Le goût pour les musiques du passé n’a depuis cessé de croître et on a pu assister ces dernières décennies à un véritable engouement pour la période baroque. En revendiquant la notion d’authenticité de l’interprétation sur des instruments historiquement conformes, ce mouvement a créé une dynamique de recherches organologiques sans précédent qui a rapidement porté ses fruits. Il est vrai que ces investigations ont été facilitées par la quantité non négligeable d’instruments conservés de cette époque, relativement proche de nous.
Les progrès effectués nous permettent maintenant de mesurer à quel point les propositions instrumentales de nos pionniers sont empreintes d’une compréhension et d’une esthétique “dix-neuvièmisante,” et aucun musicien ne pratique plus ces instruments professionnellement.
J’ai eu, à plusieurs reprises, l’occasion de restaurer des instruments construits par A.Tolbecque. Prenons, par exemple, la viole de gambe aujourd’hui conservée au Musée Bernard d’Agesci à Niort. Cet instrument reconstitué d’après le tableau du Louvre la “Sainte Cécile” peinte par Zampieri Domenico, présente un aspect extérieur conforme au tableau. Mais il est conçu et construit comme ... un violoncelle : fortes épaisseurs de la table et du fond, présence de tasseaux, de contre éclisses, fond voûté, touche d’ébène massif, etc... En observant l’instrument représenté sur le tableau, Tolbecque y percevait les références techniques qui lui étaient familières, y reconnaissait son propre savoir faire, comme s’il s’agissait d’une réalité universelle et intemporelle.
Lors du retour en vogue des musiques traditionnelles et folkloriques des années soixante et soixante-dix, qui entraina l’engouement pour les musiques médiévales, on a pu constater le même genre de regard de la part des luthiers.
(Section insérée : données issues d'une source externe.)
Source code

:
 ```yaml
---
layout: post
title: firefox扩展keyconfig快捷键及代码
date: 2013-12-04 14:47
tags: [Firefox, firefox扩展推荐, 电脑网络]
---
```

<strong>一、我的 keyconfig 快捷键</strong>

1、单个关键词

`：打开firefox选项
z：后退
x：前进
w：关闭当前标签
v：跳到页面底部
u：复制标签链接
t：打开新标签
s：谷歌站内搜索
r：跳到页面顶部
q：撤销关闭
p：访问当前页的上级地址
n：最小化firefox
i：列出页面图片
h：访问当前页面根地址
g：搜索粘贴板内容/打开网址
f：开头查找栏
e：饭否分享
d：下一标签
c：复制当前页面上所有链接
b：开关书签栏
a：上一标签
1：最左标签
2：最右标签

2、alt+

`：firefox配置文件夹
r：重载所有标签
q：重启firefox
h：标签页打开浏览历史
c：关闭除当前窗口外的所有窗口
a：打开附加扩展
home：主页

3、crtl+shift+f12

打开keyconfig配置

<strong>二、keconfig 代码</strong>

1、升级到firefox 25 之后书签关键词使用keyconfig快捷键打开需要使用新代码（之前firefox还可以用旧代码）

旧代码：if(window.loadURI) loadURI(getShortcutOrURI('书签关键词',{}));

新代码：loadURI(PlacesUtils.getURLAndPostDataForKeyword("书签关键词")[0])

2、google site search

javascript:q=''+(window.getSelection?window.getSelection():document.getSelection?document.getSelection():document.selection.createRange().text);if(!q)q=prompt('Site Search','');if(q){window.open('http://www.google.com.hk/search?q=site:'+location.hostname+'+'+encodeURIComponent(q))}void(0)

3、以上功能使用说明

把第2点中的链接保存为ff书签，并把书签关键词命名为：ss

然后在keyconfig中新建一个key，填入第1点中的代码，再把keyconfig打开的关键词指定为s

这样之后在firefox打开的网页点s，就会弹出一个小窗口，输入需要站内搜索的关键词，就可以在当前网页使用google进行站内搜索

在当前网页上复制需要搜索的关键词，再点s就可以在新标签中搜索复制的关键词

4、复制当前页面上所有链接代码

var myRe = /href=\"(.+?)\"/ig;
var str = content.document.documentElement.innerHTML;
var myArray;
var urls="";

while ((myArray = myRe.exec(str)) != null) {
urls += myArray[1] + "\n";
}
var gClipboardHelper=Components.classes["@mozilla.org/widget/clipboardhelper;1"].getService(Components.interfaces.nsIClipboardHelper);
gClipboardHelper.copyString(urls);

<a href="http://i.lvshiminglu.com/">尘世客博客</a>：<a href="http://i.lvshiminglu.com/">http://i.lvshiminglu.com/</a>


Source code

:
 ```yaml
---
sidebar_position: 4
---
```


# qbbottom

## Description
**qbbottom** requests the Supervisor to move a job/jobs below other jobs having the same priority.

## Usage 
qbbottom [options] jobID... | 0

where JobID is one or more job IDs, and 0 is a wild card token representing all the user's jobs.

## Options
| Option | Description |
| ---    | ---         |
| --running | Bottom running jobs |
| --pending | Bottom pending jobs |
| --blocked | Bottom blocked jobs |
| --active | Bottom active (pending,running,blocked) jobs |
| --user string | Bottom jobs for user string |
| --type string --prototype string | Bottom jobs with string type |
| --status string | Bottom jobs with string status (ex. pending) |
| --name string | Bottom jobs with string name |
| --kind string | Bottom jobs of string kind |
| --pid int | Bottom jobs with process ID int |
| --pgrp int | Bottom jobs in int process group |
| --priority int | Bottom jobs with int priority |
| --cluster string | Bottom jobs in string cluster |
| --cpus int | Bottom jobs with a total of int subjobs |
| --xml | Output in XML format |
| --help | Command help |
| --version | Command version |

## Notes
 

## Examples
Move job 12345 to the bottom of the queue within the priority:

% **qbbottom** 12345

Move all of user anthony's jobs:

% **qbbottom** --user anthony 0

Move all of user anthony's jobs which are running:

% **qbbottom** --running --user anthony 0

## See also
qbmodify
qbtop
Les instruments “médiévaux” à archet construits à cette période étaient (et sont encore le plus souvent) faits comme les violons d’épicéa et d’érable ondé, coupés sur quartier avec des éclisses pliées au fer, tasseaux, contre éclisses, âme et barre d’harmonie, chevalet courbe, cordes de violon filées et tendeurs...
Ce qu’on appelle aujourd’hui l’organologie médiévale se résumait alors à un échafaudage hasardeux d’hypothèses sans fondements. La carence d’études exhaustives approfondies et l’absence de méthodes rigoureuses d’investigation sur les trop rares informations disponibles, expliquent l’ignorance des facteurs et des musiciens sur les réalités matérielles des instruments du Moyen Age.
En octobre 1988, à Saint Jacques de Compostelle, se déroula un congrès international présidé par Willibald Sauerländer pour célébrer le huitième centenaire du Porche de la Gloire. Sur la voussure du portail central délimitant le tympan où trône le Pantocreator, les vingt-quatre Vieillards de l’Apocalypse présentent, en conformité avec le texte de Saint Jean (Apoc. IV, v.2-3 et V, v.8) des instruments de musique à cordes. Lors de ces rencontres, il fut mis en évidence que Maître Matéo, concepteur de cette oeuvre exceptionnelle, était non seulement proche de l’univers des musiciens, mais qu’il connaissait parfaitement les instruments de musique, leur structure générale ainsi que la fonction de chacun de leurs moindres détails1. Dans le cadre de ces rencontres, sous l’impulsion de Jose Lopez-Calo, musicologue qui nourrissait depuis longtemps le rêve de reconstruire dans un réel souci d’authenticité l’ensemble de ces instruments, furent imaginées les conditions optimales de réussite d’un tel projet. La nécessité d’une étude préalable, approfondie et largement pluridisciplinaire s’imposa.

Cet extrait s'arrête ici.